Dealing with noisy data

Cross-validated methods to separate high-dimensional signal from noise

Published

August 26, 2023

Modified

March 10, 2024

Summary
Experimental data in neuroscience are often noisy – they contain a mixture of stimulus-specific signal and stimulus-independent noise. While many dimensionality reduction methods separate signal from noise on the basis of variance, there is no fundamental reason why high-variance components correspond to signal while low-variance components correspond to noise. In this notebook, we’ll explore a cross-validated method that allows us to detect stimulus-related signal regardless of its variance.
Run this notebook interactively!

Here’s a link to this notebook on Google Colab.

Neural data is noisy

Unfortunately for us computational neuroscientists, experimental data is noisy.
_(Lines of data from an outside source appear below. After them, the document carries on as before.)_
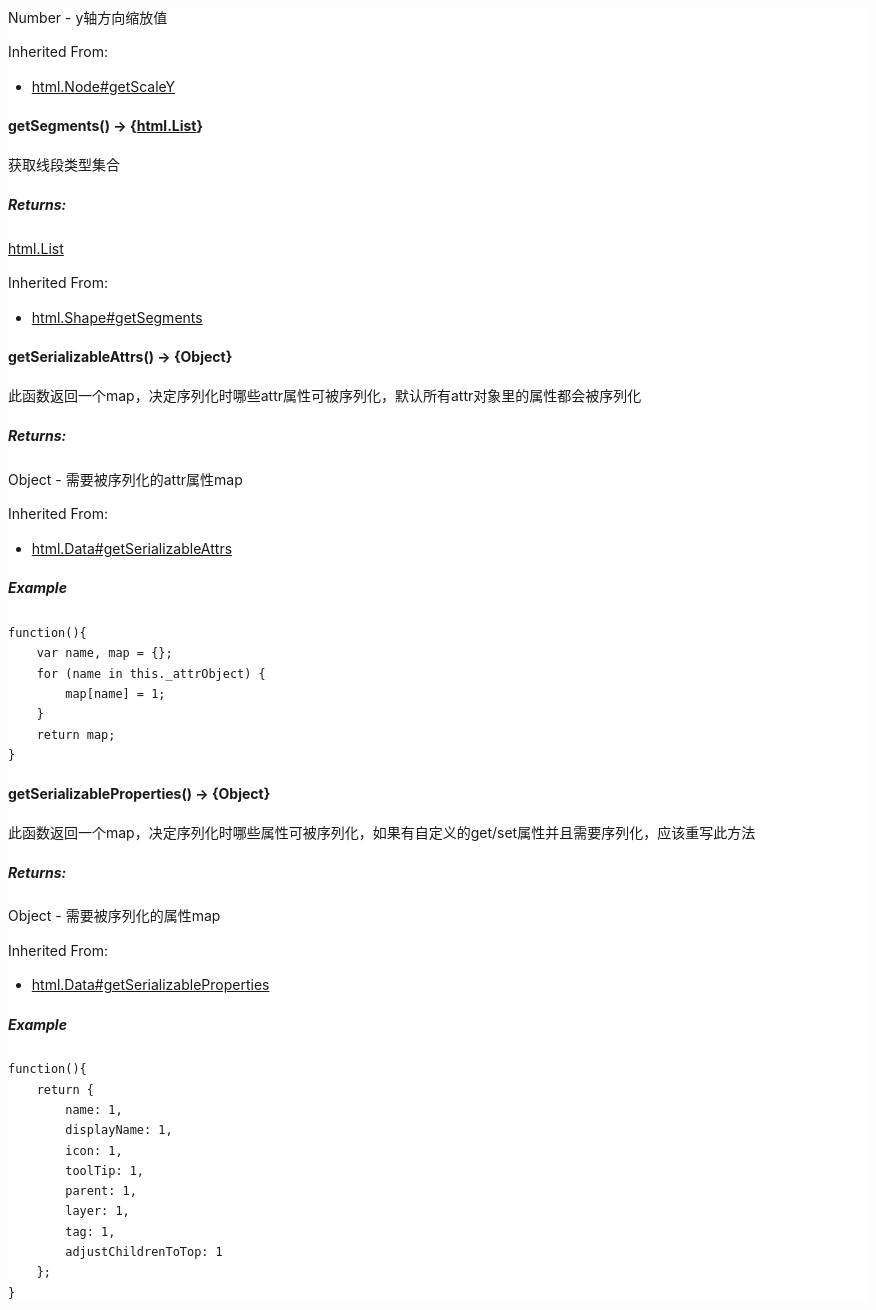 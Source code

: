 Number - y轴方向缩放值

Inherited From:

*   [html.Node#getScaleY](html.Node.htmlml#getScaleY)

#### getSegments() → {[html.List](html.List.htmlml)}

获取线段类型集合

##### Returns:

[html.List](html.List.htmlml)

Inherited From:

*   [html.Shape#getSegments](html.Shape.htmlml#getSegments)

#### getSerializableAttrs() → {Object}

此函数返回一个map，决定序列化时哪些attr属性可被序列化，默认所有attr对象里的属性都会被序列化

##### Returns:

Object - 需要被序列化的attr属性map

Inherited From:

*   [html.Data#getSerializableAttrs](html.Data.htmlml#getSerializableAttrs)

##### Example

    function(){
        var name, map = {};
        for (name in this._attrObject) {
            map[name] = 1;
        }
        return map;
    }

#### getSerializableProperties() → {Object}

此函数返回一个map，决定序列化时哪些属性可被序列化，如果有自定义的get/set属性并且需要序列化，应该重写此方法

##### Returns:

Object - 需要被序列化的属性map

Inherited From:

*   [html.Data#getSerializableProperties](html.Data.htmlml#getSerializableProperties)

##### Example

    function(){
        return {
            name: 1,
            displayName: 1,
            icon: 1,
            toolTip: 1,
            parent: 1,
            layer: 1,
            tag: 1,
            adjustChildrenToTop: 1
        };
    }
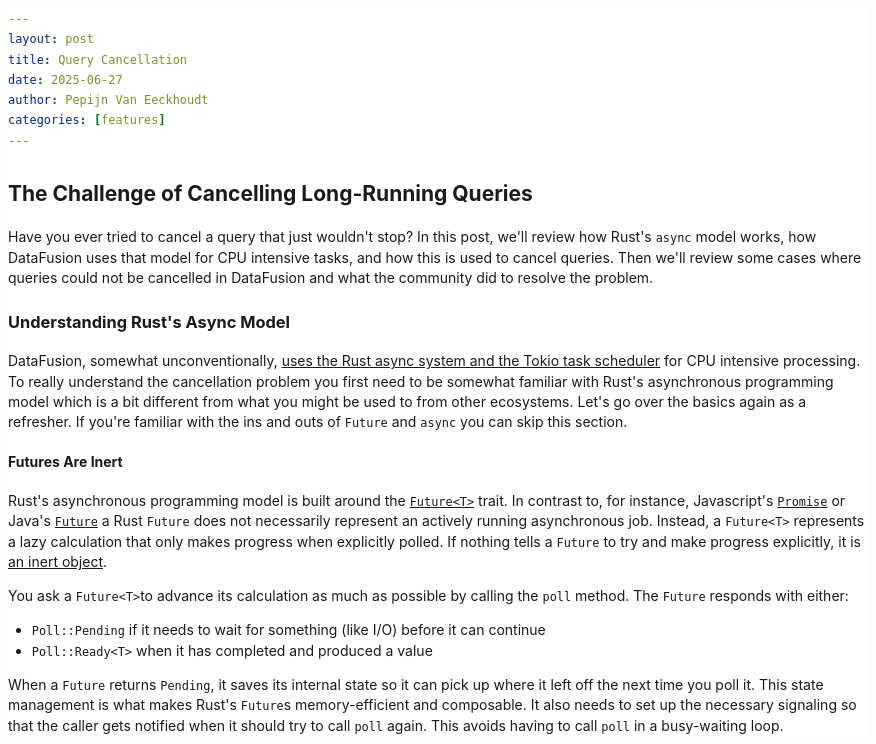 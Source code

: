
 ```yaml
---
layout: post
title: Query Cancellation
date: 2025-06-27
author: Pepijn Van Eeckhoudt
categories: [features]
---
```




## The Challenge of Cancelling Long-Running Queries

Have you ever tried to cancel a query that just wouldn't stop?
In this post, we'll review how Rust's `async` model works, how DataFusion uses that model for CPU intensive tasks, and how this is used to cancel queries.
Then we'll review some cases where queries could not be cancelled in DataFusion and what the community did to resolve the problem.

### Understanding Rust's Async Model

DataFusion, somewhat unconventionally, [uses the Rust async system and the Tokio task scheduler](https://docs.rs/datafusion/latest/datafusion/#thread-scheduling-cpu--io-thread-pools-and-tokio-runtimes) for CPU intensive processing.
To really understand the cancellation problem you first need to be somewhat familiar with Rust's asynchronous programming model which is a bit different from what you might be used to from other ecosystems.
Let's go over the basics again as a refresher.
If you're familiar with the ins and outs of `Future` and `async` you can skip this section.

#### Futures Are Inert

Rust's asynchronous programming model is built around the [`Future<T>`](https://doc.rust-lang.org/std/future/trait.Future.html) trait.
In contrast to, for instance, Javascript's [`Promise`](https://developer.mozilla.org/en-US/docs/Web/JavaScript/Reference/Global_Objects/Promise) or Java's [`Future`](https://docs.oracle.com/en/java/javase/21/docs/api/java.base/java/util/concurrent/Future.html) a Rust `Future` does not necessarily represent an actively running asynchronous job.
Instead, a `Future<T>` represents a lazy calculation that only makes progress when explicitly polled.
If nothing tells a `Future` to try and make progress explicitly, it is [an inert object](https://doc.rust-lang.org/std/future/trait.Future.html#runtime-characteristics).

You ask a `Future<T>`to advance its calculation as much as possible by calling the `poll` method.
The `Future` responds with either:
- `Poll::Pending` if it needs to wait for something (like I/O) before it can continue
- `Poll::Ready<T>` when it has completed and produced a value

When a `Future` returns `Pending`, it saves its internal state so it can pick up where it left off the next time you poll it.
This state management is what makes Rust's `Future`s memory-efficient and composable.
It also needs to set up the necessary signaling so that the caller gets notified when it should try to call `poll` again.
This avoids having to call `poll` in a busy-waiting loop.


[Datadobi]: https://datadobi.com/
[Qi Zhu]: https://github.com/zhuqi-lucas
[Mehmet Ozan Kabak]: https://github.com/ozankabak
[Apache Arrow]: https://arrow.apache.org/
[Apache DataFusion]: https://datafusion.apache.org/
[DataFusion community]: https://datafusion.apache.org/contributor-guide/communication.html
Let’s consider a neuron from the toy example we discussed earlier.

Install all required dependencies
%pip install git+https://github.com/BonnerLab/ccn-tutorial.git
Import various libraries
import warnings

import numpy as np
import pandas as pd
import xarray as xr
from sklearn.decomposition import PCA
import seaborn as sns
from matplotlib.colors import SymLogNorm
from matplotlib.figure import Figure
from matplotlib import pyplot as plt
from matplotlib_inline.backend_inline import set_matplotlib_formats
from IPython.display import display

from utilities.brain import load_dataset
from utilities.computation import assign_logarithmic_bins
from utilities.toy_example import (
    Neuron,
    create_stimuli,
    simulate_multiple_neuron_responses,
    view_individual_scatter,
)
Set some visualization defaults
%matplotlib inline

sns.set_theme(
    context="notebook",
    style="white",
    palette="deep",
    rc={"legend.edgecolor": "None"},
)
set_matplotlib_formats("svg")

pd.set_option("display.max_rows", 5)
pd.set_option("display.max_columns", 10)
pd.set_option("display.precision", 3)
pd.set_option("display.show_dimensions", False)

xr.set_options(display_max_rows=3, display_expand_data=False)

warnings.filterwarnings("ignore")
Initialize a deterministic random number generator
random_state = 0
rng = np.random.default_rng(seed=random_state)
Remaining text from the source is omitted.